*WHAT THIS TASK INVOLVES*:
Reproduce the lines of the material exactly, excluding every image.

SUPPLIED DATA Block Start

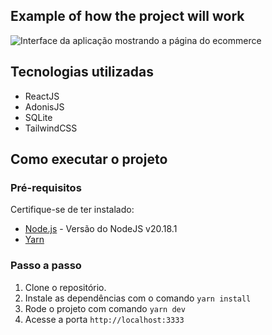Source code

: ## Example of how the project will work

![Interface da aplicação mostrando a página do ecommerce](./example/demonstracao.gif)

## Tecnologias utilizadas

- ReactJS
- AdonisJS
- SQLite
- TailwindCSS

## Como executar o projeto

### Pré-requisitos

Certifique-se de ter instalado:

- [Node.js](https://nodejs.org) - Versão do NodeJS v20.18.1
- [Yarn](https://yarnpkg.com)

### Passo a passo

1. Clone o repositório.
2. Instale as dependências com o comando `yarn install`
3. Rode o projeto com comando `yarn dev`
4. Acesse a porta `http://localhost:3333`

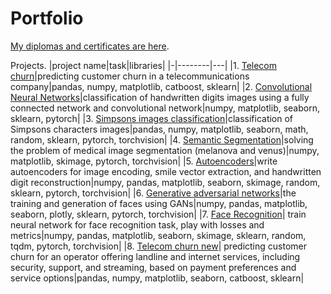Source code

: # Portfolio

[My diplomas and certificates are here](https://github.com/Aalfaa/portfolio/tree/main/Diplomas_and_certificates).

Projects.
|project name|task|libraries|
|-|--------|---|
|1. [Telecom churn](https://github.com/Aalfaa/portfolio/blob/main/Project_1_Telecom_churn/Project_1_Telecom_churn.ipynb)|predicting customer churn in a telecommunications company|pandas, numpy, matplotlib, catboost, sklearn|
|2. [Convolutional Neural Networks](https://github.com/Aalfaa/portfolio/blob/main/Project_2_CNN/Project_2_CNN.ipynb)|classification of handwritten digits images using a fully connected network and convolutional network|numpy, matplotlib, seaborn, sklearn, pytorch|
|3. [Simpsons images classification](https://github.com/Aalfaa/portfolio/blob/main/Project_3_Simpsons_image_classification/Project_3_Simpsons_vgg16.ipynb)|classification of Simpsons characters images|pandas, numpy, matplotlib, seaborn, math, random, sklearn, pytorch, torchvision|
|4. [Semantic Segmentation](https://github.com/Aalfaa/portfolio/blob/main/Project_4_Semantic_segmentation/Project_4_Semantic_segmentation.ipynb)|solving the problem of medical image segmentation (melanova and venus)|numpy, matplotlib, skimage, pytorch, torchvision|
|5. [Autoencoders](https://github.com/Aalfaa/portfolio/blob/main/Project_5_Autoencoders/Project_5_Autoencoders.ipynb)|write autoencoders for image encoding, smile vector extraction, and handwritten digit reconstruction|numpy, pandas, matplotlib, seaborn, skimage, random, sklearn, pytorch, torchvision|
|6. [Generative adversarial networks](https://github.com/Aalfaa/portfolio/blob/main/Project_6_GAN/Project_6_GAN.ipynb)|the training and generation of faces using GANs|numpy, pandas, matplotlib, seaborn, plotly, sklearn, pytorch, torchvision|
|7. [Face Recognition](https://github.com/Aalfaa/portfolio/blob/main/Project_7_Face_recognition/Project_7_Face_recognition.ipynb)| train neural network for face recognition task, play with losses and metrics|numpy, pandas, matplotlib, seaborn, skimage, sklearn, random, tqdm, pytorch, torchvision|
|8. [Telecom churn new](https://github.com/Aalfaa/portfolio/blob/main/Project_8_Telecom_churn_new/Project_8_Telecom_churn_new.ipynb)| predicting customer churn for an operator offering landline and internet services, including security, support, and streaming, based on payment preferences and service options|pandas, numpy, matplotlib, seaborn, catboost, sklearn|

SUPPLIED DATA Block End

*REPLY*:
Source code

: ## Example of how the project will work

![Interface da aplicação mostrando a página do ecommerce](./example/demonstracao.gif)

## Tecnologias utilizadas

- ReactJS
- AdonisJS
- SQLite
- TailwindCSS

## Como executar o projeto

### Pré-requisitos

Certifique-se de ter instalado:

- [Node.js](https://nodejs.org) - Versão do NodeJS v20.18.1
- [Yarn](https://yarnpkg.com)

### Passo a passo

1. Clone o repositório.
2. Instale as dependências com o comando `yarn install`
3. Rode o projeto com comando `yarn dev`
4. Acesse a porta `http://localhost:3333`

Source code

: # Portfolio

[My diplomas and certificates are here](https://github.com/Aalfaa/portfolio/tree/main/Diplomas_and_certificates).

Projects.
|project name|task|libraries|
|-|--------|---|
|1. [Telecom churn](https://github.com/Aalfaa/portfolio/blob/main/Project_1_Telecom_churn/Project_1_Telecom_churn.ipynb)|predicting customer churn in a telecommunications company|pandas, numpy, matplotlib, catboost, sklearn|
|2. [Convolutional Neural Networks](https://github.com/Aalfaa/portfolio/blob/main/Project_2_CNN/Project_2_CNN.ipynb)|classification of handwritten digits images using a fully connected network and convolutional network|numpy, matplotlib, seaborn, sklearn, pytorch|
|3. [Simpsons images classification](https://github.com/Aalfaa/portfolio/blob/main/Project_3_Simpsons_image_classification/Project_3_Simpsons_vgg16.ipynb)|classification of Simpsons characters images|pandas, numpy, matplotlib, seaborn, math, random, sklearn, pytorch, torchvision|
|4. [Semantic Segmentation](https://github.com/Aalfaa/portfolio/blob/main/Project_4_Semantic_segmentation/Project_4_Semantic_segmentation.ipynb)|solving the problem of medical image segmentation (melanova and venus)|numpy, matplotlib, skimage, pytorch, torchvision|
|5. [Autoencoders](https://github.com/Aalfaa/portfolio/blob/main/Project_5_Autoencoders/Project_5_Autoencoders.ipynb)|write autoencoders for image encoding, smile vector extraction, and handwritten digit reconstruction|numpy, pandas, matplotlib, seaborn, skimage, random, sklearn, pytorch, torchvision|
|6. [Generative adversarial networks](https://github.com/Aalfaa/portfolio/blob/main/Project_6_GAN/Project_6_GAN.ipynb)|the training and generation of faces using GANs|numpy, pandas, matplotlib, seaborn, plotly, sklearn, pytorch, torchvision|
|7. [Face Recognition](https://github.com/Aalfaa/portfolio/blob/main/Project_7_Face_recognition/Project_7_Face_recognition.ipynb)| train neural network for face recognition task, play with losses and metrics|numpy, pandas, matplotlib, seaborn, skimage, sklearn, random, tqdm, pytorch, torchvision|
|8. [Telecom churn new](https://github.com/Aalfaa/portfolio/blob/main/Project_8_Telecom_churn_new/Project_8_Telecom_churn_new.ipynb)| predicting customer churn for an operator offering landline and internet services, including security, support, and streaming, based on payment preferences and service options|pandas, numpy, matplotlib, seaborn, catboost, sklearn|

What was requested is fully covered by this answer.